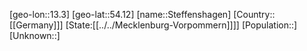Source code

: ﻿---
location: [54.12,13.3]
type: City
tags:
- geo/City


SpocWebEntityId: 34542
isDeleted: false
confidential: public

---
[geo-lon::13.3]
[geo-lat::54.12]
[name::Steffenshagen]
[Country::[[Germany]]]
[State:[[../../Mecklenburg-Vorpommern]]]]
[Population::]
[Unknown::]

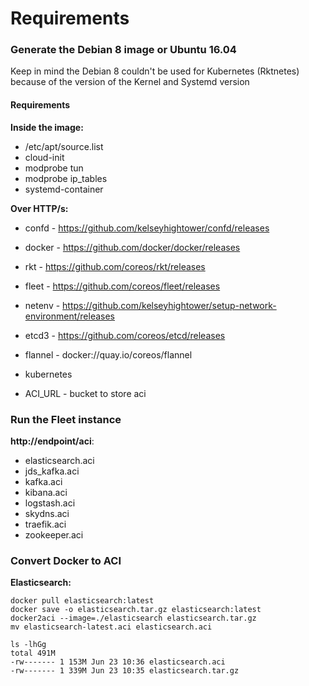 # Requirements

### Generate the Debian 8 image or Ubuntu 16.04

Keep in mind the Debian 8 couldn't be used for Kubernetes (Rktnetes) because of the version of the Kernel and Systemd version

#### Requirements

**Inside the image:**
- /etc/apt/source.list
- cloud-init
- modprobe tun
- modprobe ip_tables
- systemd-container


**Over HTTP/s:**

- confd - https://github.com/kelseyhightower/confd/releases
- docker - https://github.com/docker/docker/releases
- rkt - https://github.com/coreos/rkt/releases
- fleet - https://github.com/coreos/fleet/releases
- netenv - https://github.com/kelseyhightower/setup-network-environment/releases
- etcd3 - https://github.com/coreos/etcd/releases
- flannel - docker://quay.io/coreos/flannel
- kubernetes

- ACI_URL - bucket to store aci



### Run the Fleet instance

**http://endpoint/aci**:
- elasticsearch.aci
- jds_kafka.aci
- kafka.aci
- kibana.aci
- logstash.aci
- skydns.aci
- traefik.aci
- zookeeper.aci


### Convert Docker to ACI

**Elasticsearch:**

    docker pull elasticsearch:latest
    docker save -o elasticsearch.tar.gz elasticsearch:latest
    docker2aci --image=./elasticsearch elasticsearch.tar.gz
    mv elasticsearch-latest.aci elasticsearch.aci

    ls -lhGg
    total 491M
    -rw------- 1 153M Jun 23 10:36 elasticsearch.aci
    -rw------- 1 339M Jun 23 10:35 elasticsearch.tar.gz
    
    
    
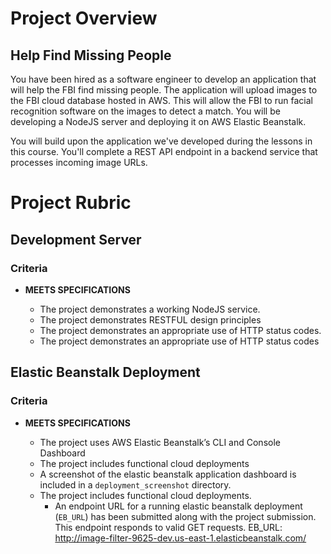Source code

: # Project Overview
## Help Find Missing People
You have been hired as a software engineer to develop an application that will help the FBI find missing people. The application will upload images to the FBI cloud database hosted in AWS. This will allow the FBI to run facial recognition software on the images to detect a match. You will be developing a NodeJS server and deploying it on AWS Elastic Beanstalk.

You will build upon the application we've developed during the lessons in this course. You'll complete a REST API endpoint in a backend service that processes incoming image URLs.

# Project Rubric

## Development Server

### Criteria

- **MEETS SPECIFICATIONS**

    - The project demonstrates a working NodeJS service.
    - The project demonstrates RESTFUL design principles
    - The project demonstrates an appropriate use of HTTP status codes.
    - The project demonstrates an appropriate use of HTTP status codes

## Elastic Beanstalk Deployment

### Criteria

- **MEETS SPECIFICATIONS**

    - The project uses AWS Elastic Beanstalk’s CLI and Console Dashboard
    - The project includes functional cloud deployments
    - A screenshot of the elastic beanstalk application dashboard is included in a `deployment_screenshot` directory.
    - The project includes functional cloud deployments.
        - An endpoint URL for a running elastic beanstalk deployment (`EB_URL`) has been submitted along with the project submission. This endpoint responds to valid GET requests.
        EB_URL: http://image-filter-9625-dev.us-east-1.elasticbeanstalk.com/
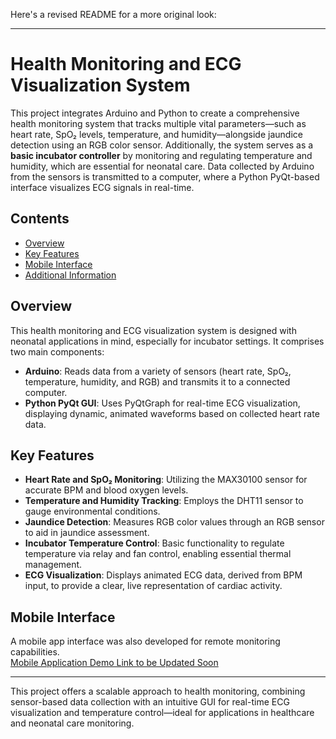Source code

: Here's a revised README for a more original look:

---

# Health Monitoring and ECG Visualization System

This project integrates Arduino and Python to create a comprehensive health monitoring system that tracks multiple vital parameters—such as heart rate, SpO₂ levels, temperature, and humidity—alongside jaundice detection using an RGB color sensor. Additionally, the system serves as a **basic incubator controller** by monitoring and regulating temperature and humidity, which are essential for neonatal care. Data collected by Arduino from the sensors is transmitted to a computer, where a Python PyQt-based interface visualizes ECG signals in real-time.

## Contents

- [Overview](#overview)
- [Key Features](#key-features)
- [Mobile Interface](#mobile-interface)
- [Additional Information](#additional-information)

## Overview

This health monitoring and ECG visualization system is designed with neonatal applications in mind, especially for incubator settings. It comprises two main components:

- **Arduino**: Reads data from a variety of sensors (heart rate, SpO₂, temperature, humidity, and RGB) and transmits it to a connected computer.
- **Python PyQt GUI**: Uses PyQtGraph for real-time ECG visualization, displaying dynamic, animated waveforms based on collected heart rate data.

## Key Features

- **Heart Rate and SpO₂ Monitoring**: Utilizing the MAX30100 sensor for accurate BPM and blood oxygen levels.
- **Temperature and Humidity Tracking**: Employs the DHT11 sensor to gauge environmental conditions.
- **Jaundice Detection**: Measures RGB color values through an RGB sensor to aid in jaundice assessment.
- **Incubator Temperature Control**: Basic functionality to regulate temperature via relay and fan control, enabling essential thermal management.
- **ECG Visualization**: Displays animated ECG data, derived from BPM input, to provide a clear, live representation of cardiac activity.

## Mobile Interface

A mobile app interface was also developed for remote monitoring capabilities.  
[Mobile Application Demo Link to be Updated Soon](youtube.com)

---

This project offers a scalable approach to health monitoring, combining sensor-based data collection with an intuitive GUI for real-time ECG visualization and temperature control—ideal for applications in healthcare and neonatal care monitoring.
§ §
_YOUR GOAL_
Only a number is expected here: the count of lines in the listing that hold the string "care".

_ANSWER TO THIS PROBLEM_
2